"Skandalöse Heuchelei"

NINA HORACZEK | Politik | aus FALTER 29/04 vom 14.07.2004

KIRCHE Der frühere Priester Johannes Wahala über den Sexskandal im St. Pöltner Priesterseminar und den Umgang der Kirche mit Homosexualität. 
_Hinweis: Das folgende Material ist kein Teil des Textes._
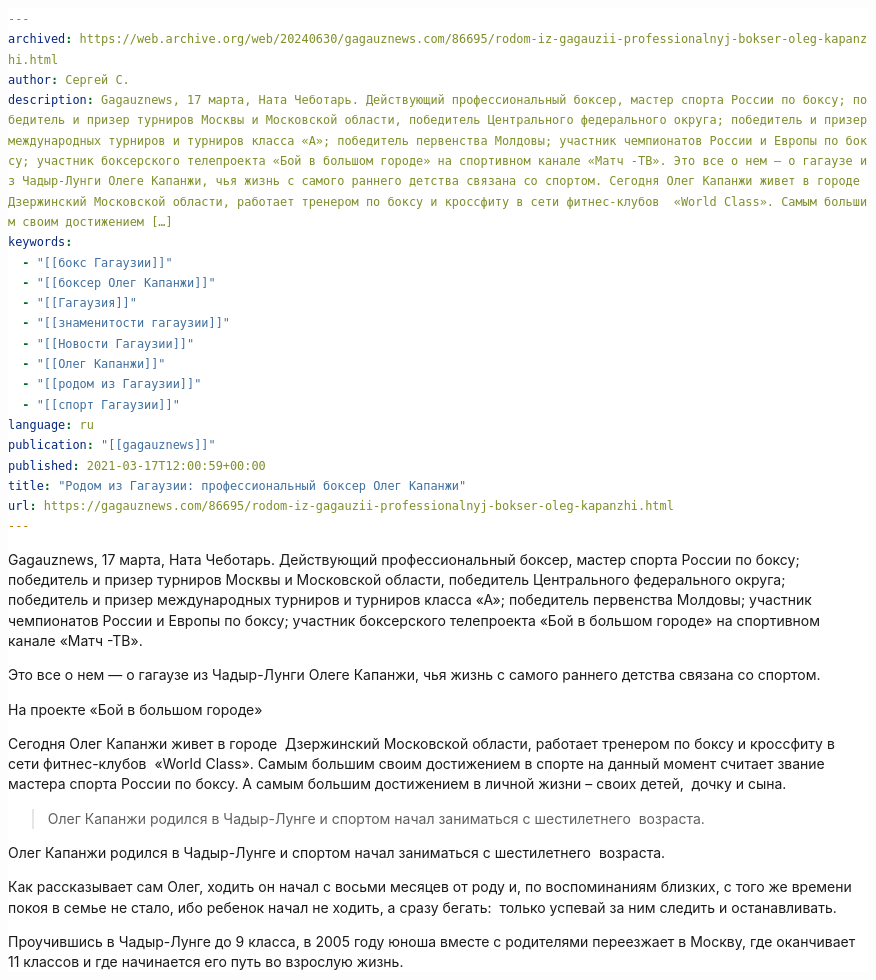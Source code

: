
```yaml
---
archived: https://web.archive.org/web/20240630/gagauznews.com/86695/rodom-iz-gagauzii-professionalnyj-bokser-oleg-kapanzhi.html
author: Сергей С.
description: Gagauznews, 17 марта, Ната Чеботарь. Действующий профессиональный боксер, мастер спорта России по боксу; победитель и призер турниров Москвы и Московской области, победитель Центрального федерального округа; победитель и призер международных турниров и турниров класса «А»; победитель первенства Молдовы; участник чемпионатов России и Европы по боксу; участник боксерского телепроекта «Бой в большом городе» на спортивном канале «Матч -ТВ». Это все о нем — о гагаузе из Чадыр-Лунги Олеге Капанжи, чья жизнь с самого раннего детства связана со спортом. Сегодня Олег Капанжи живет в городе  Дзержинский Московской области, работает тренером по боксу и кроссфиту в сети фитнес-клубов  «World Class». Самым большим своим достижением […]
keywords:
  - "[[бокс Гагаузии]]"
  - "[[боксер Олег Капанжи]]"
  - "[[Гагаузия]]"
  - "[[знаменитости гагаузии]]"
  - "[[Новости Гагаузии]]"
  - "[[Олег Капанжи]]"
  - "[[родом из Гагаузии]]"
  - "[[спорт Гагаузии]]"
language: ru
publication: "[[gagauznews]]"
published: 2021-03-17T12:00:59+00:00
title: "Родом из Гагаузии: профессиональный боксер Олег Капанжи"
url: https://gagauznews.com/86695/rodom-iz-gagauzii-professionalnyj-bokser-oleg-kapanzhi.html
---
```


Gagauznews, 17 марта, Ната Чеботарь. Действующий профессиональный боксер, мастер спорта России по боксу; победитель и призер турниров Москвы и Московской области, победитель Центрального федерального округа; победитель и призер международных турниров и турниров класса «А»; победитель первенства Молдовы; участник чемпионатов России и Европы по боксу; участник боксерского телепроекта «Бой в большом городе» на спортивном канале «Матч -ТВ».

Это все о нем — о гагаузе из Чадыр-Лунги Олеге Капанжи, чья жизнь с самого раннего детства связана со спортом.

На проекте «Бой в большом городе»

Сегодня Олег Капанжи живет в городе  Дзержинский Московской области, работает тренером по боксу и кроссфиту в сети фитнес-клубов  «World Class». Самым большим своим достижением в спорте на данный момент считает звание мастера спорта России по боксу. А самым большим достижением в личной жизни – своих детей,  дочку и сына.

> Олег Капанжи родился в Чадыр-Лунге и спортом начал заниматься с шестилетнего  возраста.

Олег Капанжи родился в Чадыр-Лунге и спортом начал заниматься с шестилетнего  возраста.

Как рассказывает сам Олег, ходить он начал с восьми месяцев от роду и, по воспоминаниям близких, с того же времени покоя в семье не стало, ибо ребенок начал не ходить, а сразу бегать:  только успевай за ним следить и останавливать.

Проучившись в Чадыр-Лунге до 9 класса, в 2005 году юноша вместе с родителями переезжает в Москву, где оканчивает 11 классов и где начинается его путь во взрослую жизнь.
Johannes Wahala weiß, wie es innerhalb der Kirche zugeht. Der frühere Pfarrer von Trautmannsdorf wurde wegen seines Engagements für Homosexuelle 1997 des Amtes enthoben. Zwei Jahre darauf bekannte er sich als erster katholischer Priester in Österreich offen zu seiner Homosexualität. Der gefragte Psychotherapeut arbeitet jetzt in einer Beratungsstelle "für gleichgeschlechtliche und transsexuelle Lebensweise". Im Falter-Gespräch kritisiert Wahala den Umgang der Amtskirche mit den Vorgängen im Priesterseminar St. Pölten. Dort wurde ein Computer beschlagnahmt, auf dem Fotos mit Kinderpornos gespeichert waren. Am Montag hat profil-Fotos von Sexspielen zwischen Priestern und Priesteranwärtern veröffentlicht.

Falter: Sie werfen der katholischen Kirche in Bezug auf die Sexaffäre im Priesterseminar St. Pölten Heuchelei vor. Wieso?